Although the data below contains pictures, please reproduce only its words, exactly.
Input section start
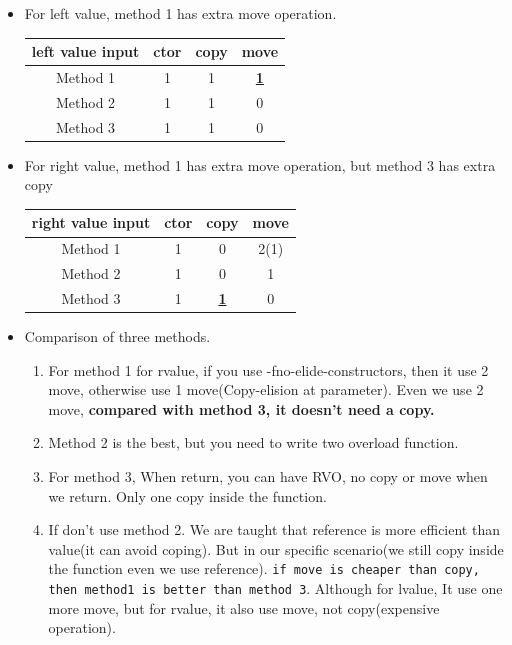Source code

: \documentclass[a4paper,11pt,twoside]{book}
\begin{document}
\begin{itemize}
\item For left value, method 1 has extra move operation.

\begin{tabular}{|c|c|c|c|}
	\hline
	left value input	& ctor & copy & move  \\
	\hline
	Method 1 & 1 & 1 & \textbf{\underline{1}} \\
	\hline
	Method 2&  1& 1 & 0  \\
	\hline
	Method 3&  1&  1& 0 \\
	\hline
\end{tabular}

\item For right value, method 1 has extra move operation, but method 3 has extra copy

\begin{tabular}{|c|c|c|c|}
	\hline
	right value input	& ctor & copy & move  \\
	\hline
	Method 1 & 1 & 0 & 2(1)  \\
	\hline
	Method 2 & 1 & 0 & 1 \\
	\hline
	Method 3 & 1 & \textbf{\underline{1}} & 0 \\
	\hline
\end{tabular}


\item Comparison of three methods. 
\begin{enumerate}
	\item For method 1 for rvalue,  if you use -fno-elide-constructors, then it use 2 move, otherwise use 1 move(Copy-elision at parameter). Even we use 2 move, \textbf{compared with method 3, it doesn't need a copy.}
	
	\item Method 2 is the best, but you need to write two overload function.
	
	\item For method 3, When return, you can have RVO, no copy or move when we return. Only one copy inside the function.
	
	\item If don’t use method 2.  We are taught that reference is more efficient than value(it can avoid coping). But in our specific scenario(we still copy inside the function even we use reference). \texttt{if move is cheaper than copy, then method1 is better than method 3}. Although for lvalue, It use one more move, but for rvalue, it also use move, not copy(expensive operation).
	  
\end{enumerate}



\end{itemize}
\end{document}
Input section end
Result for this task
Source code

: \documentclass[a4paper,11pt,twoside]{book}
\begin{document}
\begin{itemize}
\item For left value, method 1 has extra move operation.

\begin{tabular}{|c|c|c|c|}
	\hline
	left value input	& ctor & copy & move  \\
	\hline
	Method 1 & 1 & 1 & \textbf{\underline{1}} \\
	\hline
	Method 2&  1& 1 & 0  \\
	\hline
	Method 3&  1&  1& 0 \\
	\hline
\end{tabular}

\item For right value, method 1 has extra move operation, but method 3 has extra copy

\begin{tabular}{|c|c|c|c|}
	\hline
	right value input	& ctor & copy & move  \\
	\hline
	Method 1 & 1 & 0 & 2(1)  \\
	\hline
	Method 2 & 1 & 0 & 1 \\
	\hline
	Method 3 & 1 & \textbf{\underline{1}} & 0 \\
	\hline
\end{tabular}


\item Comparison of three methods. 
\begin{enumerate}
	\item For method 1 for rvalue,  if you use -fno-elide-constructors, then it use 2 move, otherwise use 1 move(Copy-elision at parameter). Even we use 2 move, \textbf{compared with method 3, it doesn't need a copy.}
	
	\item Method 2 is the best, but you need to write two overload function.
	
	\item For method 3, When return, you can have RVO, no copy or move when we return. Only one copy inside the function.
	
	\item If don’t use method 2.  We are taught that reference is more efficient than value(it can avoid coping). But in our specific scenario(we still copy inside the function even we use reference). \texttt{if move is cheaper than copy, then method1 is better than method 3}. Although for lvalue, It use one more move, but for rvalue, it also use move, not copy(expensive operation).
	  
\end{enumerate}



\end{itemize}
\end{document}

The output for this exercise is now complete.